11/12/2025
Notas al Vuelo

La ética de la autenticidad

Hablar de autenticidad se ha vuelto casi una moda: “sé tú mismo”, “fluye”, “no te compares”, “confía en tu vibra”. Pero pocas veces se habla de la ética que implica vivir desde la autenticidad, esa responsabilidad interna de sostener lo que decimos, lo que hacemos y lo que somos, incluso cuando nadie mira. Y quizá, justo en esta etapa de la vida, esa frontera entre juventud, incertidumbres y primeras certezas,  es cuando más necesario es entender que la autenticidad no es un eslogan, sino una forma de ubicarse en el mundo.

Para los jóvenes, la autenticidad es una promesa seductora: ser genuinos, libres, reales. Pero la ética de la autenticidad exige algo más profundo que simplemente “gustarnos a nosotros mismos”. Exige coherencia, y la coherencia es una de las tareas más difíciles de la vida adulta. No basta con decir “yo soy así”, hay que preguntarse también: ¿esa versión de mí se construyó desde mis valores o desde mis miedos?, ¿desde mi deseo o desde la presión de pertenecer?, ¿desde mi libertad o desde la necesidad de aprobación?

La ética de la autenticidad implica reconocer que lo auténtico no siempre coincide con lo cómodo. Muchas veces, ser fiel a uno mismo es incómodo, incluso doloroso.

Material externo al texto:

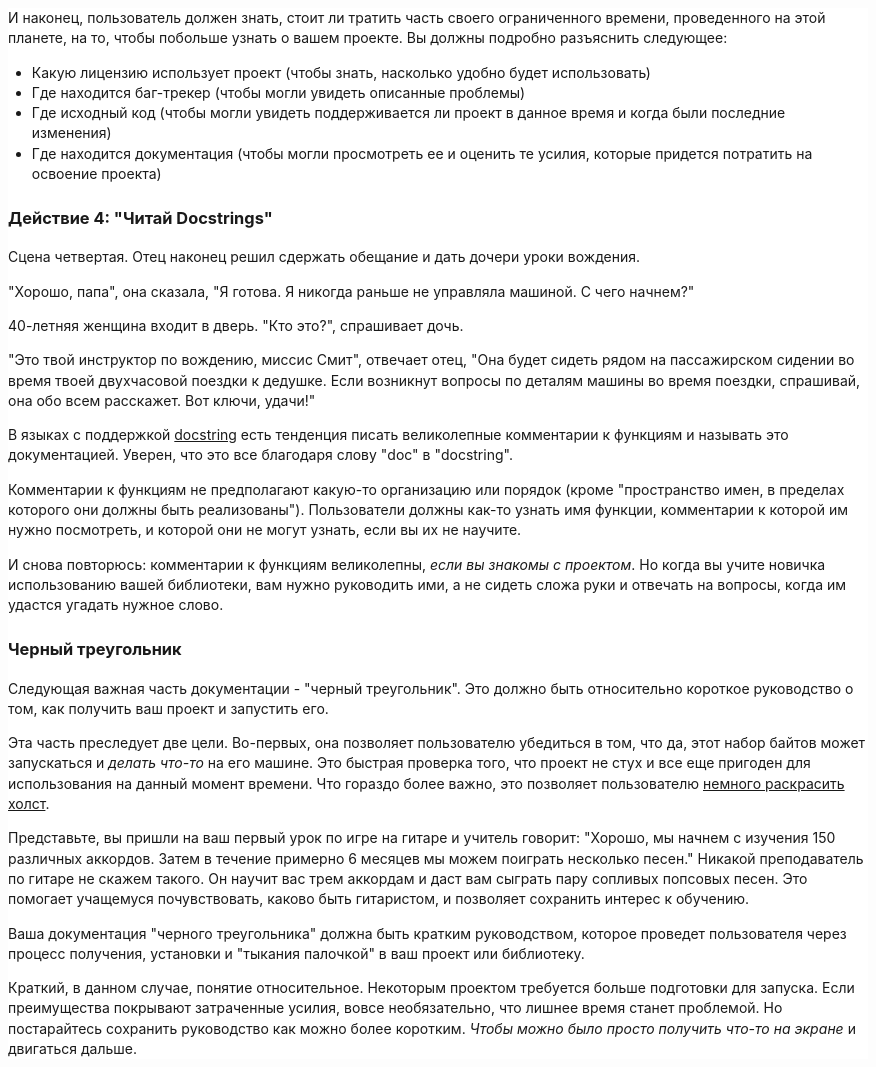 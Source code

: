 И наконец, пользователь должен знать, стоит ли тратить часть своего ограниченного времени, проведенного на этой планете, на то, чтобы побольше узнать о вашем проекте. Вы должны подробно разъяснить следующее:

- Какую лицензию использует проект (чтобы знать, насколько удобно будет использовать)
- Где находится баг-трекер (чтобы могли увидеть описанные проблемы)
- Где исходный код (чтобы могли увидеть поддерживается ли проект в данное время и когда были последние изменения)
- Где находится документация (чтобы могли просмотреть ее и оценить те усилия, которые придется потратить на освоение проекта)

### Действие 4: "Читай Docstrings"

Сцена четвертая. Отец наконец решил сдержать обещание и дать дочери уроки вождения. 

"Хорошо, папа", она сказала, "Я готова. Я никогда раньше не управляла машиной. С чего начнем?"

40-летняя женщина входит в дверь. "Кто это?", спрашивает дочь.

"Это твой инструктор по вождению, миссис Смит", отвечает отец, "Она будет сидеть рядом на пассажирском сидении во время твоей двухчасовой поездки к дедушке. Если возникнут вопросы по деталям машины во время поездки, спрашивай, она обо всем расскажет. Вот ключи, удачи!"

В языках с поддержкой [docstring][7] есть тенденция писать великолепные комментарии к функциям и называть это документацией. Уверен, что это все благодаря слову "doc" в "docstring".

Комментарии к функциям не предполагают какую-то организацию или порядок (кроме "пространство имен, в пределах которого они должны быть реализованы"). Пользователи должны как-то узнать имя функции, комментарии к которой им нужно посмотреть, и которой они не могут узнать, если вы их не научите. 

И снова повторюсь: комментарии к функциям великолепны, *если вы знакомы с проектом*. Но когда вы учите новичка использованию вашей библиотеки, вам нужно руководить ими, а не сидеть сложа руки и отвечать на вопросы, когда им удастся угадать нужное слово.

### Черный треугольник

Следующая важная часть документации - "черный треугольник". Это должно быть относительно короткое руководство о том, как получить ваш проект и запустить его.

Эта часть преследует две цели. Во-первых, она позволяет пользователю убедиться в том, что да, этот набор байтов может запускаться и *делать что-то* на его машине. Это быстрая проверка того, что проект не стух и все еще пригоден для использования на данный момент времени. Что гораздо более важно, это позволяет пользователю [немного раскрасить холст][8].

Представьте, вы пришли на ваш первый урок по игре на гитаре и учитель говорит: "Хорошо, мы начнем с изучения 150 различных аккордов. Затем в течение примерно 6 месяцев мы можем поиграть несколько песен." Никакой преподаватель по гитаре не скажем такого. Он научит вас трем аккордам и даст вам сыграть пару сопливых попсовых песен. Это помогает учащемуся почувствовать, каково быть гитаристом, и позволяет сохранить интерес к обучению.

Ваша документация "черного треугольника" должна быть кратким руководством, которое проведет пользователя через процесс получения, установки и "тыкания палочкой" в ваш проект или библиотеку. 

Краткий, в данном случае, понятие относительное. Некоторым проектом требуется больше подготовки для запуска. Если преимущества покрывают затраченные усилия, вовсе необязательно, что лишнее время станет проблемой. Но постарайтесь сохранить руководство как можно более коротким. *Чтобы можно было просто получить что-то на экране* и двигаться дальше.


[1]: http://craigzheng.com/
[2]: http://honza.ca/
[3]: http://jacobian.org/writing/great-documentation/
[4]: http://www.americanscientist.org/issues/id.877,y.0,no.,content.true,page.1,css.print/issue.aspx
[5]: http://steve-yegge.blogspot.com/2008/09/programmings-dirtiest-little-secret.html
[6]: http://www.amazon.com/dp/069111966X/?tag=stelos-20
[7]: https://en.wikipedia.org/wiki/Docstring
[8]: http://worrydream.com/LearnableProgramming/#react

Implica tomar decisiones que parecen contracorriente, alejarse de grupos, de hábitos o de narrativas que nos encogen. Implica decir que no, cuando todo parece empujar al sí; implica defender tus límites sin sentir culpa; implica admitir que estás cambiando, aunque otros prefieran la versión antigua de ti.

A esta edad, es imposible no sentir el peso de la mirada ajena. Redes sociales, estándares de éxito, expectativas familiares, discursos de autoestima cargados de superficialidad. La presión por “ser único” se ha convertido en otra forma de uniformidad. Y ahí es donde la ética de la autenticidad invita a un acto de rebeldía silenciosa: pensar por uno mismo. Elegir por uno mismo. Preguntarse quién eres cuando nadie te está viendo, cuando nadie te está aplaudiendo, cuando nadie necesita que cumplas un rol.

Ser auténtico no es exponerlo todo, ni convertir la vulnerabilidad en espectáculo. Es un proceso íntimo de honestidad: ¿qué quiero?, ¿qué creo?, ¿qué me mueve?, ¿qué no estoy dispuesto a negociar? La ética de la autenticidad nos recuerda que la identidad no se improvisa; se cultiva. Se revisa. Se poda. Se redefine. Crece con nosotros.

Y, sobre todo, nos enseña algo crucial: ser auténticos no nos hace inmunes al error. Al contrario, nos hace responsables de él. La ética de la autenticidad exige que asumamos las consecuencias de nuestras decisiones, que aprendamos, que repararemos cuando haga falta y que tengamos la humildad de reconocer que siempre estamos en borrador.

Quizá, entonces, la ética de la autenticidad no sea un destino, sino un camino: la decisión cotidiana de no traicionarnos. La voluntad de elegirnos. La valentía de sostener la versión de nosotros que verdaderamente queremos llegar a ser. Porque, al final, nada pesa más que vivir una vida que no se siente propia. Y nada libera más que vivir una que sí.